Israelis will be heading to the polling stations next Tuesday for the fifth time since April 2019 in a bid to choose an enduring government after years of political instability.
However, the mindset of the Israeli voters has shifted and the reasons that once drove them to choose a ballot have changed.
In the Israeli parliamentary system, all parties that pass the electoral threshold of 3.25% of valid votes cast receive seats in the 120-seat parliament, the Knesset, proportional to their share of the total vote.
Since no party has ever received an outright majority (61 seats) by itself, elections have invariably been followed by a coalition-building process in which several parties, commanding a total of at least 61 Knesset members, band together to form a government. In the last four rounds of elections, either no coalition was able to be formed or the coalition formed was narrow, fractious, and short-lived.

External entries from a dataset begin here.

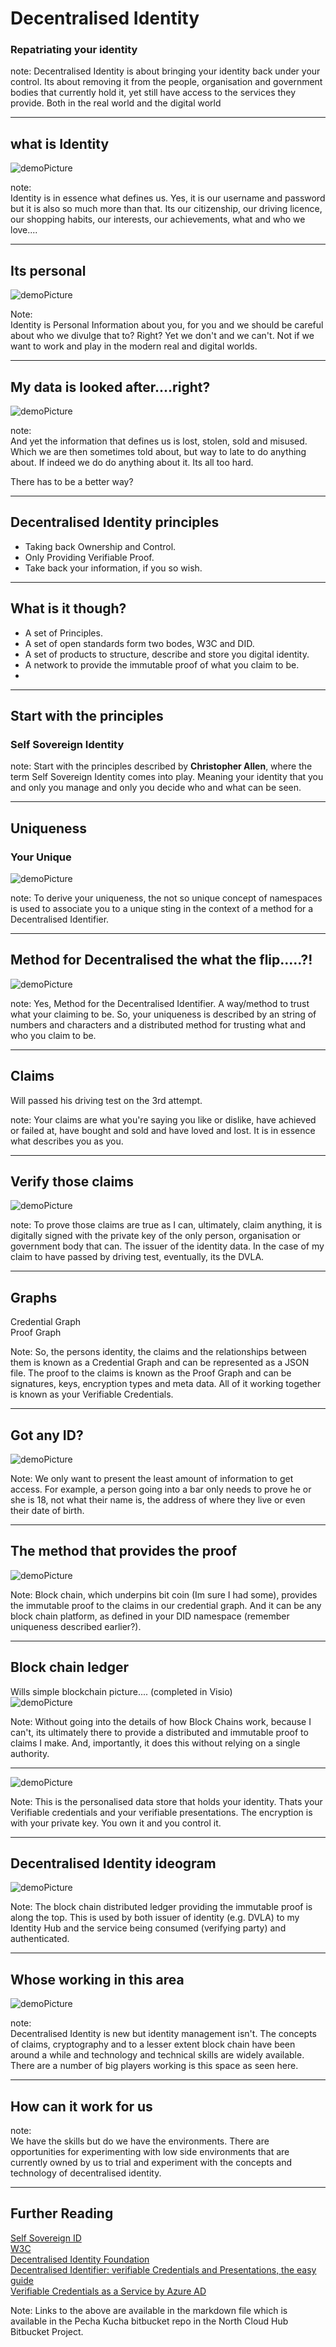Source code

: # Decentralised Identity

### Repatriating your identity
<!-- .slide: data-transition=""zoom" data-autoslide="20000" -->

note: Decentralised Identity is about bringing your identity back under your control. Its about removing it from the people, organisation and government bodies that currently hold it, yet still have access to the services they provide. Both in the real world and the digital world

---

## what is Identity
<!-- .slide: data-transition=""zoom" data-autoslide="20000" -->

![demoPicture](./images/decentralised-identity/We-Need-You.jpg)

note:  
Identity is in essence what defines us. Yes, it is our username and password but it is also so much more than that.
Its our citizenship, our driving licence, our shopping habits, our interests, our achievements, what and who we love....

---

## Its personal
<!-- .slide: data-transition=""zoom" data-autoslide="20000" -->

![demoPicture](./images/decentralised-identity/Personal-information.png)

Note:  
Identity is Personal Information about you, for you and we should be careful about who we divulge that to? Right?
Yet we don't and we can't. Not if we want to work and play in the modern real and digital worlds.

---

## My data is looked after....right?
<!-- .slide: data-transition=""zoom" data-autoslide="20000" -->

![demoPicture](./images/decentralised-identity/Worlds-biggest-hacks.png)

note:  
And yet the information that defines us is lost, stolen, sold and misused. 
Which we are then sometimes told about, but way to late to do anything about. If indeed we do do anything about it. Its all too hard.

There has to be a better way?

---

## Decentralised Identity principles

* Taking back Ownership and Control. <!-- .element: class="fragment grow" -->  
* Only Providing Verifiable Proof. <!-- .element: class="fragment grow" -->  
* Take back your information, if you so wish. <!-- .element: class="fragment grow" -->   

---

## What is it though?

* A set of Principles. <!-- .element: class="fragment grow" -->
* A set of open standards form two bodes, W3C and DID. <!-- .element: class="fragment grow" -->
* A set of products to structure, describe and store you digital identity. <!-- .element: class="fragment grow" -->
* A network to provide the immutable proof of what you claim to be. <!-- .element: class="fragment grow" -->
* 
---

## Start with the principles

### Self Sovereign Identity

note: Start with the principles described by **Christopher Allen**, where the term Self Sovereign Identity comes into play. Meaning your identity that you and only you manage and only you decide who and what can be seen.

---

## Uniqueness

### Your Unique  

![demoPicture](./images/decentralised-identity/namespace.png)


note:  To derive your uniqueness, the not so unique concept of namespaces is used to associate you to a unique sting in the context of a method for a Decentralised Identifier.

---

## Method for Decentralised the what the flip.....?!


![demoPicture](./images/decentralised-identity/confused.jpg)

note: Yes, Method for the Decentralised Identifier. A way/method to trust what your claiming to be. So, your uniqueness is described by an string of numbers and characters and a distributed method for trusting what and who you claim to be.

---

## Claims

Will passed his driving test on the 3rd attempt.

note: Your claims are what you're saying you like or dislike, have achieved or failed at, have bought and sold and have loved and lost. It is in essence what describes you as you. 

---

## Verify those claims

![demoPicture](./images/decentralised-identity/digital-sign.png)

note: To prove those claims are true as I can, ultimately, claim anything, it is digitally signed with the private key of the only person, organisation or government body that can. The issuer of the identity data. In the case of my claim to have passed by driving test, eventually, its the DVLA.

---

## Graphs

Credential Graph <!-- .element: class="fragment grow" -->  
Proof Graph <!-- .element: class="fragment grow" -->  

Note: So, the persons identity, the claims and the relationships between them is known as a Credential Graph and can be represented as a JSON file. The proof to the claims is known as the Proof Graph and can be signatures, keys, encryption types and meta data. 
All of it working together is known as your Verifiable Credentials.

---

## Got any ID?

![demoPicture](./images/decentralised-identity/ID.webp)

Note: We only want to present the least amount of information to get access. For example, a person going  into a bar only needs to prove he or she is 18, not what their name is, the address of where they live or even their date of birth.

---

## The method that provides the proof

![demoPicture](./images/decentralised-identity/bitcoin.png)

Note: Block chain, which underpins bit coin (Im sure I had some), provides the immutable proof to the claims in our credential graph. And it can be any block chain platform, as defined in your DID namespace (remember uniqueness described earlier?).

---

## Block chain ledger

Wills simple blockchain picture....  (completed in Visio)  
![demoPicture](./images/decentralised-identity/blockchain-technology.png)

Note: Without going into the details of how Block Chains work, because I can't, its ultimately there to provide a distributed and immutable proof to  claims I make. And, importantly, it does this without relying on a single authority.

---

![demoPicture](./images/decentralised-identity/authenticator-app.png)

Note: This is the personalised data store that holds your identity. Thats your Verifiable credentials and your verifiable presentations. 
The encryption is with your private key. You own it and you control it.

---

## Decentralised Identity ideogram

![demoPicture](./images/decentralised-identity/big-picture.png)

Note: The block chain distributed ledger providing the immutable proof is along the top. This is used by both issuer of identity (e.g. DVLA) to my Identity Hub and the service being consumed (verifying party) and authenticated.

---

## Whose working in this area

![demoPicture](./images/decentralised-identity/big-picture.png)

note:  
Decentralised Identity is new but identity management isn't. The concepts of claims, cryptography and to a lesser extent block chain have been around a while and technology and technical skills are widely available. 
There are a number of big players working is this space as seen here.

---

## How can it work for us


note:  
We have the skills but do we have the environments. There are opportunities for experimenting with low side environments that are currently owned by us to trial and experiment with the concepts and technology of decentralised identity.

---

## Further Reading

[Self Sovereign ID](http://www.lifewithalacrity.com/2016/04/the-path-to-self-soverereign-identity.html)  
[W3C](https://www.w3.org/TR/did-core/)  
[Decentralised Identity Foundation](https://identity.foundation/)  
[Decentralised Identifier: verifiable Credentials and Presentations, the easy guide](https://medium.com/metadium/decentralized-identifiers-verifiable-credentials-and-presentations-the-easy-guide-4397ac2a4b3e)  
[Verifiable Credentials as a Service by Azure AD](https://didproject.azurewebsites.net/docs/issuer-setup.html)

Note: Links to the above are available in the markdown file which is available in the Pecha Kucha bitbucket repo in the North Cloud Hub Bitbucket Project.
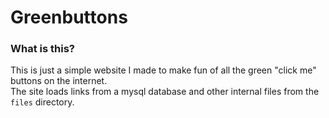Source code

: # Greenbuttons

### What is this?
This is just a simple website I made to make fun of all the green "click me" buttons on the internet.  
The site loads links from a mysql database and other internal files from the `files` directory.

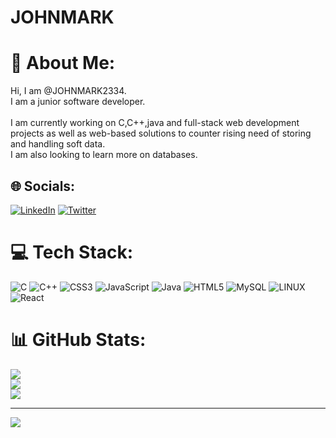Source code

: # JOHNMARK
# 💫 About Me:
Hi, I am @JOHNMARK2334.<br>I am a junior software developer.<br><br>I am currently working on C,C++,java and full-stack web development projects as well as web-based solutions to counter rising need of storing and handling soft data.<br> I am also looking to learn more on databases. 


## 🌐 Socials:
[![LinkedIn](https://img.shields.io/badge/LinkedIn-%230077B5.svg?logo=linkedin&logoColor=white)](https://linkedin.com/in/Johnmark-Wanjugu) [![Twitter](https://img.shields.io/badge/Twitter-%231DA1F2.svg?logo=Twitter&logoColor=white)](https://twitter.com/@32MarkJohn) 

# 💻 Tech Stack:
![C](https://img.shields.io/badge/c-%2300599C.svg?style=flat&logo=c&logoColor=white) ![C++](https://img.shields.io/badge/c++-%2300599C.svg?style=flat&logo=c%2B%2B&logoColor=white) ![CSS3](https://img.shields.io/badge/css3-%231572B6.svg?style=flat&logo=css3&logoColor=white) ![JavaScript](https://img.shields.io/badge/javascript-%23323330.svg?style=flat&logo=javascript&logoColor=%23F7DF1E) ![Java](https://img.shields.io/badge/java-%23ED8B00.svg?style=flat&logo=java&logoColor=white) ![HTML5](https://img.shields.io/badge/html5-%23E34F26.svg?style=flat&logo=html5&logoColor=white) ![MySQL](https://img.shields.io/badge/mysql-%2300f.svg?style=flat&logo=mysql&logoColor=white) ![LINUX](https://img.shields.io/badge/Linux-FCC624?style=flat&logo=linux&logoColor=black) ![React](https://img.shields.io/badge/react-%2320232a.svg?style=flat&logo=react&logoColor=%2361DAFB)
# 📊 GitHub Stats:
![](https://github-readme-stats.vercel.app/api?username=JOHNMARK2334&theme=merko&hide_border=false&include_all_commits=false&count_private=false)<br/>
![](https://github-readme-streak-stats.herokuapp.com/?user=JOHNMARK2334&theme=merko&hide_border=false)<br/>
![](https://github-readme-stats.vercel.app/api/top-langs/?username=JOHNMARK2334&theme=merko&hide_border=false&include_all_commits=false&count_private=false&layout=compact)

---
[![](https://visitcount.itsvg.in/api?id=JOHNMARK2334&icon=0&color=0)](https://visitcount.itsvg.in)

<!-- Proudly created with GPRM ( https://gprm.itsvg.in ) -->
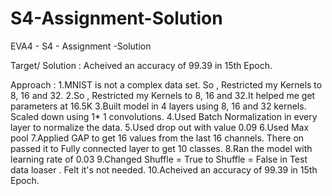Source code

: # S4-Assignment-Solution
EVA4 - S4 - Assignment -Solution

Target/ Solution : Acheived an accuracy of 99.39 in 15th Epoch.

Approach : 
1.MNIST is not a complex data set. So , Restricted my Kernels to 8, 16 and 32.
2.So , Restricted my Kernels to 8, 16 and 32.It helped me get parameters at 16.5K 
3.Built model in 4 layers using 8, 16 and 32 kernels. Scaled down using 1* 1 convolutions.
4.Used Batch Normalization in every layer to normalize the data.
5.Used drop out with value 0.09 
6.Used Max pool 
7.Applied GAP to get 16 values from the last 16 channels. There on passed it to Fully connected layer to get 10 classes.
8.Ran the model with learning rate of 0.03
9.Changed Shuffle = True to Shuffle = False in Test data loaser . Felt it's not needed.
10.Acheived an accuracy of 99.39 in 15th Epoch.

Dr. Liron Lavi, assistant professor in the Department of Political Studies at Bar-Ilan University, says that for many years, and certainly since 1967, Israelis’ chief concerns when weighing their choices at the ballot box were security in general and the Israeli-Palestinian conflict in particular.
But in the current cycle of elections, she says, “this issue is not what mainly concerns Israelis anymore.”
Israeli voters today she says, are more concerned with the political future and legal troubles of former Prime Minister Binyamin Netanyahu. In terms of issues she says, what interests most Israeli voters is the country’s Jewish identity and democratic credentials.
Prof. Gideon Rahat, a professor of political science at the Hebrew University of Jerusalem and a senior fellow at the Israel Democracy Institute, says that even the meaning of security has shifted, as well.
Rahat says he believes Israeli citizens first vote for a person or an ideology and then they think that it will provide them with security. Thus, the very meaning of security is a product of one’s specific identity and worldview.
In the past, he says, “people saw the chief of staff as the symbol of security, but these days security is sometimes symbolized by people who didn’t even serve in the military like [Otzma Yehudit party chief Itamar] Ben-Gvir and [Religious Zionism leader Bezalel] Smotrich.” [Editor’s note: Smotrich did serve in the military but not in a senior position.]
The National Unity party has a strong claim that it can provide security for the Israeli people since its slate of candidates for the Knesset includes two former chiefs of staff of the Israeli military: Benny Gantz, the party leader, and Gadi Eizenkot, No. 3 on the list.
“They can make the claim to represent security,” Rahat said. But, he adds, “the interpretation of what security means has changed.”
Even if Israeli voters perceive the National Unity party to be a symbol of security, Lavi thinks this does not bring the same benefits to the party that it once would have “because they represent or symbolize an issue that no longer dominates Israelis’ decision on how to vote.”
“This is part of the reason why we do not see them strengthening in the polls,” she adds.
Lavi said that if there were another round of armed conflict between the Israelis and the Palestinians, it might raise the importance of the issue, “but I think overall, we see a deeper change in terms of what Israeli politics are about,” she says.
It is hard to pinpoint exactly when this shift in the public’s mindset happened, says Lavi, but the April 2019 election that started this cycle of repeated elections “is definitely where we saw this issue of Israel’s identity getting more prominent.”
She cites Israeli national election surveys in which voters were asked what they thought the election was about.
Netanyahu is always a prominent issue, she says. But in April, “we saw that various issues such as the economy, the Israeli-Palestinian conflict, and the future of Israeli democracy were all important to the same degree. Afterward, in September 2019, in March 2020, and March 2021, we saw the other issues decline in importance, and only the future of democracy maintains its importance for Israelis.”
Rahat adds that voters’ behavior has much to do with identity. He says religious identity comes first: “The more religious a person is, the more likely they will vote for Netanyahu and the religious parties, and only after that, you can say there’s a link to one’s understanding of foreign affairs and security,” he says, adding that when it comes to the economy, the differences between the parties are not highly significant.
n the final analysis, says Rahat, “the elections in Israel are a referendum about Netanyahu again and again.”
He explains that first and foremost, Israeli elections are highly personalized. “These personalities symbolize ideology, worldviews, the way people perceive democracy, and more.”